In 2008, Brazil sold 1,176 footballers abroad, highlighting the country's long-time status as an exporter of talent.
Yet that is changing, with Neymar's lucrative new contract with Santos showing that Brazilian clubs are increasingly able to resist overtures from European clubs for their best prospects and pay their domestic stars handsomely.
Ronaldinho at Flamengo, Deco and Fred at Fluminense, Adriano at Corinthians are just some of the star names taking after-tax salaries of £3 million (Dh17.1m) or more. Ronaldo's take from Corinthians until his February retirement is said to have been £6m net.
And it is not just returning stars cashing in. On Neymar's last contract, club and player split his commercial income. As a result, Santos paid just 10 per cent of the teenager's wages.

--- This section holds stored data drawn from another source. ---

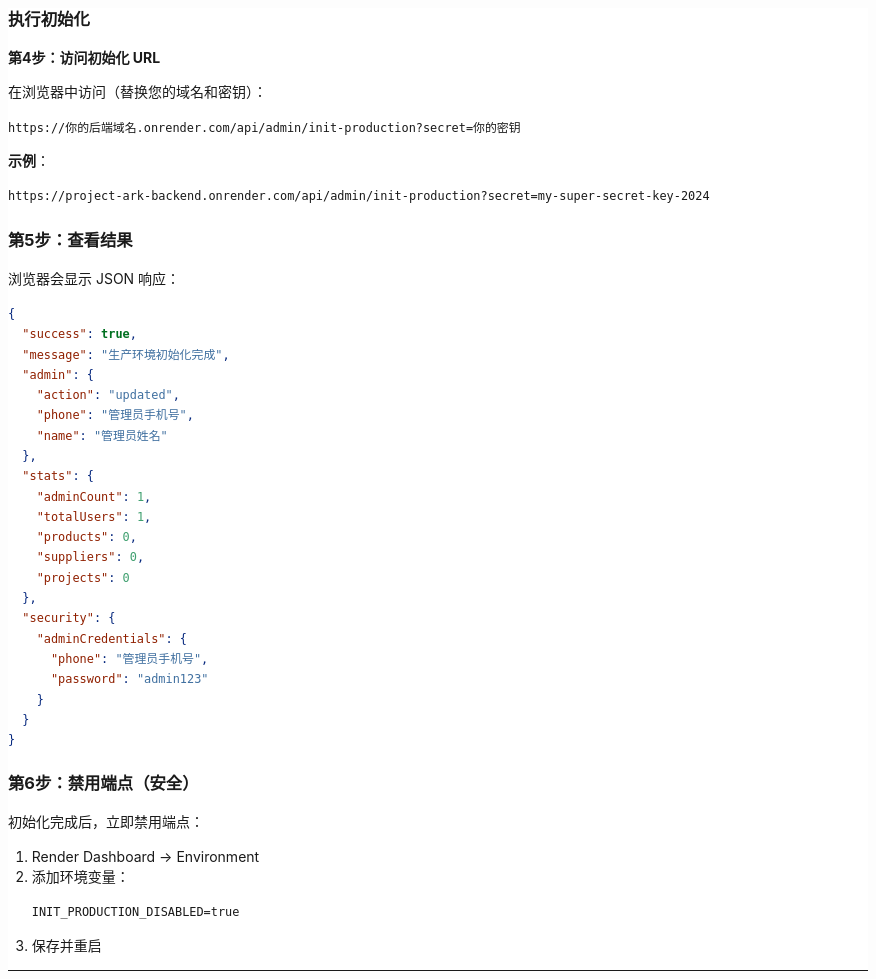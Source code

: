 ### 执行初始化

**第4步：访问初始化 URL**

在浏览器中访问（替换您的域名和密钥）：

```
https://你的后端域名.onrender.com/api/admin/init-production?secret=你的密钥
```

**示例**：
```
https://project-ark-backend.onrender.com/api/admin/init-production?secret=my-super-secret-key-2024
```

### 第5步：查看结果

浏览器会显示 JSON 响应：

```json
{
  "success": true,
  "message": "生产环境初始化完成",
  "admin": {
    "action": "updated",
    "phone": "管理员手机号",
    "name": "管理员姓名"
  },
  "stats": {
    "adminCount": 1,
    "totalUsers": 1,
    "products": 0,
    "suppliers": 0,
    "projects": 0
  },
  "security": {
    "adminCredentials": {
      "phone": "管理员手机号",
      "password": "admin123"
    }
  }
}
```

### 第6步：禁用端点（安全）

初始化完成后，立即禁用端点：

1. Render Dashboard → Environment
2. 添加环境变量：
   ```
   INIT_PRODUCTION_DISABLED=true
   ```
3. 保存并重启

---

If the use of corporate-subsidised salaries is aided by Brazil's lax attitude to image rights and income-tax rates that top out at just 27.5 per cent, that is not an indication of strained revenues at the clubs.
The Globo television network recently negotiated deals with Brazilian Championship sides worth Reais900m (Dh1.85 billion) a season from 2012 until 2015.
While most top-division clubs doubled their income from the sale of television, internet, mobile and international broadcast rights, Globo's guileful encouragement of individual bargaining - preventing an auction against competing networks - delivered still grander gains to Brazil's best-supported sides.
Corinthians and Flamengo trebled their Brasileirao rights revenue to £36.75m each a season, more than seven English clubs earned from 2009/10 Premier League broadcast payments.
"What's happening is that a guy like Neymar doesn't need to go to Europe at 17, he can choose to leave when he's in his 20s," says Julio Gomes Filho of ESPN Brasil.